Check the data underneath for lines holding the word "into", and state only how many you find.

» Records provided:
::::::
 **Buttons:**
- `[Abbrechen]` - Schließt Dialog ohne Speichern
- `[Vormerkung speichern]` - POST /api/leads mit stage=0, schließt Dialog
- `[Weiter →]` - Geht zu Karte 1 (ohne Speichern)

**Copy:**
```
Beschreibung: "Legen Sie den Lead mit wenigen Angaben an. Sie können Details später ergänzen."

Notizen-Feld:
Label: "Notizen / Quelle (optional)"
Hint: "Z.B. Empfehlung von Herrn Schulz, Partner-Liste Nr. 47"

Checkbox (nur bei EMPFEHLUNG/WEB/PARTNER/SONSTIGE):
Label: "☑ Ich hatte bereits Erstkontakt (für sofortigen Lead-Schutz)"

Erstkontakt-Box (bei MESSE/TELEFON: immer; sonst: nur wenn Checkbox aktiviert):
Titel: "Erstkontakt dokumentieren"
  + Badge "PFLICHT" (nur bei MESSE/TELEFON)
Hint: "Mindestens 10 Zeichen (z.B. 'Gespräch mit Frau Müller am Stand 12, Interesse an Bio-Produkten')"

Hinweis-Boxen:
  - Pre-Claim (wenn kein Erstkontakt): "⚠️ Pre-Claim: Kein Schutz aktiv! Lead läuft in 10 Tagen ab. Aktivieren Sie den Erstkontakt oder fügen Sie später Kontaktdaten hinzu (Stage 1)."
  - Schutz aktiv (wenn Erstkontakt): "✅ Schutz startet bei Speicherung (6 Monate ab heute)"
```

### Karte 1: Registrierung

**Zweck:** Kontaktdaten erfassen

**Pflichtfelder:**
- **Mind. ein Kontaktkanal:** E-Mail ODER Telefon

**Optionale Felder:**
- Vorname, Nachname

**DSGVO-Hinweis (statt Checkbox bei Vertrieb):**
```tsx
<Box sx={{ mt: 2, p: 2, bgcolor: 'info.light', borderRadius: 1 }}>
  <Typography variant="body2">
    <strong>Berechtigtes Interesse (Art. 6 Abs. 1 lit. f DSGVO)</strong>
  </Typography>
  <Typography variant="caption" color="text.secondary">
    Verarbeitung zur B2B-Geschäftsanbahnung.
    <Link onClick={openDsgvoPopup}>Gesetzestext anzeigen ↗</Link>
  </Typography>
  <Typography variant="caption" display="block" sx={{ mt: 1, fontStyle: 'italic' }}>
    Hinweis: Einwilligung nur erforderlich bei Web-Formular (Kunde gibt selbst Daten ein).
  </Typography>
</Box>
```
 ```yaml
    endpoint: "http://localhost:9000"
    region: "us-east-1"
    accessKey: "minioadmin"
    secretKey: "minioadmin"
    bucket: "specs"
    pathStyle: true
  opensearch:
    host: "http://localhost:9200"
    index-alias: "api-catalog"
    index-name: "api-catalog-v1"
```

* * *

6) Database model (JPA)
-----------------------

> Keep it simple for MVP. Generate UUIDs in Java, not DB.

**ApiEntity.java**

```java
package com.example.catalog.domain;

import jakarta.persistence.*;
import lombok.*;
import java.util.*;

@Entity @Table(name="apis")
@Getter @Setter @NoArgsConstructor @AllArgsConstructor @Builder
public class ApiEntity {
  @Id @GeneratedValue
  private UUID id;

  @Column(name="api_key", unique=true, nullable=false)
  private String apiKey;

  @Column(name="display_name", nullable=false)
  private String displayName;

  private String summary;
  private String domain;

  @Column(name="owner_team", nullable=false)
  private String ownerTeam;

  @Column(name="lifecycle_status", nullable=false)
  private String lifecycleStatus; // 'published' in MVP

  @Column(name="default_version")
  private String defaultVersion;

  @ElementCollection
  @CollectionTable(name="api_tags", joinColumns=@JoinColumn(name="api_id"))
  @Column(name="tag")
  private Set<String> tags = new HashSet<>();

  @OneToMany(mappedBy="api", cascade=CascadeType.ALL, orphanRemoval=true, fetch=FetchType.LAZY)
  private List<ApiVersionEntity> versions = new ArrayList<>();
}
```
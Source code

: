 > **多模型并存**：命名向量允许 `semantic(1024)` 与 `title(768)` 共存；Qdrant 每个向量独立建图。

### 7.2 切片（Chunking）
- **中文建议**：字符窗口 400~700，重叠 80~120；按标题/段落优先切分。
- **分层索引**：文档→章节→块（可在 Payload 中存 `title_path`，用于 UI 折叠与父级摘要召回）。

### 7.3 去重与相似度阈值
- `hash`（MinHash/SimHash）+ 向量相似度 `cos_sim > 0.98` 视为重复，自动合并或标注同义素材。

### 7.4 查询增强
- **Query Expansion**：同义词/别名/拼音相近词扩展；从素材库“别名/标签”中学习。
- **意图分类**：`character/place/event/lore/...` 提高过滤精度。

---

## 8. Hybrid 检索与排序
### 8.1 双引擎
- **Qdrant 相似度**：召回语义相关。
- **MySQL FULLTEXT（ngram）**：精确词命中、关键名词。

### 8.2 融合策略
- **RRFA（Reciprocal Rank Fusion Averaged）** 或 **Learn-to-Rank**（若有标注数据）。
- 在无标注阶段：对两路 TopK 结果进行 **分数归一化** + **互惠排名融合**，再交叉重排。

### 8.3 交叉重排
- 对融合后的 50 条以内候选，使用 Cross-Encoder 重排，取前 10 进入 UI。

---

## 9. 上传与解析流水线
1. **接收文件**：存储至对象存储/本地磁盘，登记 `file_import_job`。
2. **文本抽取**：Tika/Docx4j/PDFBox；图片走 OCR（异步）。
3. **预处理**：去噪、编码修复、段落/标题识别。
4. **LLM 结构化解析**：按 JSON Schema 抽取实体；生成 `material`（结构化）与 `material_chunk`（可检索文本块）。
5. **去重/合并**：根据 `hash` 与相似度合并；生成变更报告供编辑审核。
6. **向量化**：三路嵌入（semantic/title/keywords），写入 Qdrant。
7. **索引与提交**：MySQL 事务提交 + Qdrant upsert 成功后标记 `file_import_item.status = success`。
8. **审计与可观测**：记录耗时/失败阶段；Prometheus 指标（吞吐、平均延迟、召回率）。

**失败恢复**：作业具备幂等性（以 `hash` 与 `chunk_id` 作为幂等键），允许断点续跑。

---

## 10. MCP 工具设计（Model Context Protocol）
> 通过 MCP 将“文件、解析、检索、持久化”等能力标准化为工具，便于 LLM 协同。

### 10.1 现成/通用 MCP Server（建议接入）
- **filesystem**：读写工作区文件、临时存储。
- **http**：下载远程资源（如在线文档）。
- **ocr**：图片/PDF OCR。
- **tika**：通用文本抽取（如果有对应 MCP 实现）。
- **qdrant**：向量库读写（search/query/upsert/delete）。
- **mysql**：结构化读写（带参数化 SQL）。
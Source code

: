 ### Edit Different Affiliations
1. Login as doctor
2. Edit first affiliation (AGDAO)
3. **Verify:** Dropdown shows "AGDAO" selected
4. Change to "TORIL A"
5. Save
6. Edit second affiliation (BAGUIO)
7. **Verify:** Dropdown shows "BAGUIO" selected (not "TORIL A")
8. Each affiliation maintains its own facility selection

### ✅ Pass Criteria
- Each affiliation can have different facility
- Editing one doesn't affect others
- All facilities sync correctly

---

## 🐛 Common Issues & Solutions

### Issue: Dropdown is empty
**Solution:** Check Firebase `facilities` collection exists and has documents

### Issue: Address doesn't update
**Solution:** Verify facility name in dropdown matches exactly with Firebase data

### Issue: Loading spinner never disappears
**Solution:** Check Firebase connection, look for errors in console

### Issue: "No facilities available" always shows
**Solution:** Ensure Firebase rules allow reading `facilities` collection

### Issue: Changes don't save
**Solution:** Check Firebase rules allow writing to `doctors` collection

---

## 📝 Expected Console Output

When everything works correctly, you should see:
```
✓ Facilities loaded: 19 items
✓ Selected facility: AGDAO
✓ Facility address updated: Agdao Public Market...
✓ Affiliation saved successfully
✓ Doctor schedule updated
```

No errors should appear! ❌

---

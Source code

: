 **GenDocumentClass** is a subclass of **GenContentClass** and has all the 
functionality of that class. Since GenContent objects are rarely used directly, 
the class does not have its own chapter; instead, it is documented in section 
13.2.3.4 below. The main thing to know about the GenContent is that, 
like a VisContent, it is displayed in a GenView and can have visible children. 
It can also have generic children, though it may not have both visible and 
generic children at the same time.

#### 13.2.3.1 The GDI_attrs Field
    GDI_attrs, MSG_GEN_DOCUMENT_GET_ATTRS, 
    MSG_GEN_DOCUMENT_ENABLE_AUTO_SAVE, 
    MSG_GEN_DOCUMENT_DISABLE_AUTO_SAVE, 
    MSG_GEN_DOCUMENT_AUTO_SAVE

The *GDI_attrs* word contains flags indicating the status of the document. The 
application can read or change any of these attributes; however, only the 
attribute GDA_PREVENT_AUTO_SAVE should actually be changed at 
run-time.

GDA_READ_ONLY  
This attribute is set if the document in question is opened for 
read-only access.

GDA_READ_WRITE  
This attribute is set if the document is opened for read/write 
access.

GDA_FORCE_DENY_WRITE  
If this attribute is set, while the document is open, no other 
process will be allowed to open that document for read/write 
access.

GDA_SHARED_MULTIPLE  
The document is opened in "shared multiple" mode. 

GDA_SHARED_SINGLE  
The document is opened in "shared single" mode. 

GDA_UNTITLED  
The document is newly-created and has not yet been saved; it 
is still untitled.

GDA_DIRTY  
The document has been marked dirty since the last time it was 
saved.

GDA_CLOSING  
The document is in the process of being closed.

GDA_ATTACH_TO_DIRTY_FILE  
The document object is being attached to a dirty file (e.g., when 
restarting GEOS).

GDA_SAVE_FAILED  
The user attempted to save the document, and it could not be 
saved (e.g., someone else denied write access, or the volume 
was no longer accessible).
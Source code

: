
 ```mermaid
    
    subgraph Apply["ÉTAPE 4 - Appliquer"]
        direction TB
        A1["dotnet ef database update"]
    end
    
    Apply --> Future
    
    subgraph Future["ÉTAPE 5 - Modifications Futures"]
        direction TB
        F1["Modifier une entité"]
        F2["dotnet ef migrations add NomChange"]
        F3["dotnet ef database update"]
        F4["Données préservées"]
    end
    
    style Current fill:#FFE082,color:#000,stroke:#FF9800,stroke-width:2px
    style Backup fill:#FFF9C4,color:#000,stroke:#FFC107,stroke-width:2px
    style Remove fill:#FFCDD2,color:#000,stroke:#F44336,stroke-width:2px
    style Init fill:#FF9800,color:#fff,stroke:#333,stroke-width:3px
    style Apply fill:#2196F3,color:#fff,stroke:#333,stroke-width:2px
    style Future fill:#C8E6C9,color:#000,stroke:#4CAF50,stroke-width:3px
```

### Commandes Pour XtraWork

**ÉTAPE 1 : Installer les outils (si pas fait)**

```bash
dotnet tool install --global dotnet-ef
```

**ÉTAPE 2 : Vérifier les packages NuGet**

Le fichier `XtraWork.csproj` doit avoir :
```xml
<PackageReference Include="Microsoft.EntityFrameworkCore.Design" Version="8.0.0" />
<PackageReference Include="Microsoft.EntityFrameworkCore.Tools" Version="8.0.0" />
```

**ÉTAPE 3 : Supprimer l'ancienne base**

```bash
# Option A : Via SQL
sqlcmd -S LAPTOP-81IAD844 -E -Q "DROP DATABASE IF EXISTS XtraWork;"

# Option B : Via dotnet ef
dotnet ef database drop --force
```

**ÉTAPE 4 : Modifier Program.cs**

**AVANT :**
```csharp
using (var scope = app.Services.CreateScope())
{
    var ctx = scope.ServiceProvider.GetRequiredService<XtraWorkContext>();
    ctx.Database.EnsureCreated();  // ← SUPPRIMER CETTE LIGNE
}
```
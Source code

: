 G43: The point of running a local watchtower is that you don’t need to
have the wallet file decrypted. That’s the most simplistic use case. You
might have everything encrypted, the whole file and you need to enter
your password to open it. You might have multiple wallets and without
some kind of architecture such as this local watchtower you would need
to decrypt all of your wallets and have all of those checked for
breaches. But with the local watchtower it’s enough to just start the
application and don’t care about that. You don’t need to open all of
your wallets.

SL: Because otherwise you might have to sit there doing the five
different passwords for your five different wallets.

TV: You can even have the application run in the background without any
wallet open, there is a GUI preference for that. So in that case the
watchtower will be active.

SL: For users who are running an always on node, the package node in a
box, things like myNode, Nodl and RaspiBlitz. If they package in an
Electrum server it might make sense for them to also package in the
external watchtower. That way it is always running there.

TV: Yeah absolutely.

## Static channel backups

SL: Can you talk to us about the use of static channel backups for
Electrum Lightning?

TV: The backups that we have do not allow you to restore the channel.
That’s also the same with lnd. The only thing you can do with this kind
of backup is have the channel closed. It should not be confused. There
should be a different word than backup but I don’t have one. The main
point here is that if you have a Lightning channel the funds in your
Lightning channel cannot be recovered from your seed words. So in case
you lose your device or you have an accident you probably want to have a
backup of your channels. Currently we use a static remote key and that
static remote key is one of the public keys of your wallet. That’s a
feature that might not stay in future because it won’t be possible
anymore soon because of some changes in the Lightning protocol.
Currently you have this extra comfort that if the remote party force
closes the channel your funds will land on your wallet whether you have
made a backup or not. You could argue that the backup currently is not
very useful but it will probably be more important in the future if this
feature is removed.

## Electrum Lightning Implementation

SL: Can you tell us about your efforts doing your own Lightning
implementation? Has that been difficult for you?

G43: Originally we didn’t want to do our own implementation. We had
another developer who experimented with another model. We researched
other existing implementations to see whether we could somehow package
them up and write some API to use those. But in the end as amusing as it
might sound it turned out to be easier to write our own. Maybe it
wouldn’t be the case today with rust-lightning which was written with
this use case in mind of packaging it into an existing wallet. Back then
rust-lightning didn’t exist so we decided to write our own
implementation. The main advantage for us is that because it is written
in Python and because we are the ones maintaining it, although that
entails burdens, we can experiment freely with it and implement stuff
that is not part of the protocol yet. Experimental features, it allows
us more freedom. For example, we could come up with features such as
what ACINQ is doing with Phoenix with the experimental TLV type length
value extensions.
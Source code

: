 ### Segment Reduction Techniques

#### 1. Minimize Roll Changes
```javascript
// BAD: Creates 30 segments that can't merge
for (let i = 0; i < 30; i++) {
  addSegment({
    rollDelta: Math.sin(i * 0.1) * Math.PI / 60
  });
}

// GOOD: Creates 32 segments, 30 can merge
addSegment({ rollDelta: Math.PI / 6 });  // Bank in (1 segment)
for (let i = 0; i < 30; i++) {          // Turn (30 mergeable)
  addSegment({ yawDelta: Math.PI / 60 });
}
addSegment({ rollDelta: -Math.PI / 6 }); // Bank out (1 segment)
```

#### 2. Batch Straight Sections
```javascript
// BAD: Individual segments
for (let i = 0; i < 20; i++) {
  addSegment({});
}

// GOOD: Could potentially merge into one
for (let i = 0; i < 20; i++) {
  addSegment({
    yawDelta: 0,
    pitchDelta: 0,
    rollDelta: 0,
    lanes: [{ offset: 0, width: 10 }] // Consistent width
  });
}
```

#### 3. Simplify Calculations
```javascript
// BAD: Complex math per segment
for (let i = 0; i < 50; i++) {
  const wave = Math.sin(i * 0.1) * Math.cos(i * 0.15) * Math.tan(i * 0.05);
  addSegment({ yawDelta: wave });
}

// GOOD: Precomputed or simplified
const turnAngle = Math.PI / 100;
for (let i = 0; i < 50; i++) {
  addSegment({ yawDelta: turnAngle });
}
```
::::::
» Solved exercise:
2